A Tale of Two Realities

The material and moral progress made possible by the Enlightenment is evident across a wide range of metrics, from human rights to life expectancy. But today's political leaders seem inadequate to the task of managing the Enlightenment's more troubling legacies.

MADRID – The opening line of Charles Dickens’s A Tale of Two Cities retains its universality to this day. “It was the best of times, it was the worst of times,” Dickens writes, “it was the age of wisdom, it was the age of foolishness, … it was the spring of hope, it was the winter of despair.”

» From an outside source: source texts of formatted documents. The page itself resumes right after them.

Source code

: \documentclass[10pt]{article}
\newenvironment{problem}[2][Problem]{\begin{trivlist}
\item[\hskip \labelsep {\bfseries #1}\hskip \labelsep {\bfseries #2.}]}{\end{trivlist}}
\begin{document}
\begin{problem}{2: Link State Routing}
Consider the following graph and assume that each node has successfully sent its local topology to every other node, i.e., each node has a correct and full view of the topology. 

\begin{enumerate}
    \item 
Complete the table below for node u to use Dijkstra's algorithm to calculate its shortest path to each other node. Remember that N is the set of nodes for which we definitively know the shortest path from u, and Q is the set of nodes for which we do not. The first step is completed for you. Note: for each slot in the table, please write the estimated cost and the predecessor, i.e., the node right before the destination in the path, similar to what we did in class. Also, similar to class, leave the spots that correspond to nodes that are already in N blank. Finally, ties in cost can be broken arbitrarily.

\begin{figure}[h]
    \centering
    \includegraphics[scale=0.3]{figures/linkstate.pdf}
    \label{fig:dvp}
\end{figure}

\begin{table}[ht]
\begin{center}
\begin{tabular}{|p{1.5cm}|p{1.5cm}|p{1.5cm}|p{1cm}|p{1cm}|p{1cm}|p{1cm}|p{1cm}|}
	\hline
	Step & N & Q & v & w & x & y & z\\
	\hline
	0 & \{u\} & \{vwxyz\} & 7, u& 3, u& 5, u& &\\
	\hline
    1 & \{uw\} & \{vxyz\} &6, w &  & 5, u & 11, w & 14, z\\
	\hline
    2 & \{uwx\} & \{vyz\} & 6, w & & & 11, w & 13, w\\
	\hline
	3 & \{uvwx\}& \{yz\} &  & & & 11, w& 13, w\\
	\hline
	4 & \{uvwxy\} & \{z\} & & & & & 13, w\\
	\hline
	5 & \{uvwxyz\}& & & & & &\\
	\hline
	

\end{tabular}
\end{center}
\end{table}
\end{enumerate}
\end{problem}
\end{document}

Dickens’s classic novel, set in London and Paris during the French Revolution, decries both the social injustices of the despotic ancien régime and the excesses of the French revolutionaries. When asked his opinion of the French Revolution almost two centuries later, former Chinese Premier Zhou Enlai reportedly answered that it was “too early to say.” That quip – though possibly the result of a misunderstanding – perfectly captures Dickens’s own ambivalence about the period of which he wrote.

The Enlightenment ideals that inspired the French to rise up against Louis XVI also drove the American Revolution. And both were set against the backdrop of another sea change: the onset of industrialization. The combination of more liberal political regimes and transformational scientific advances inaugurated the most prosperous period in the history of humankind.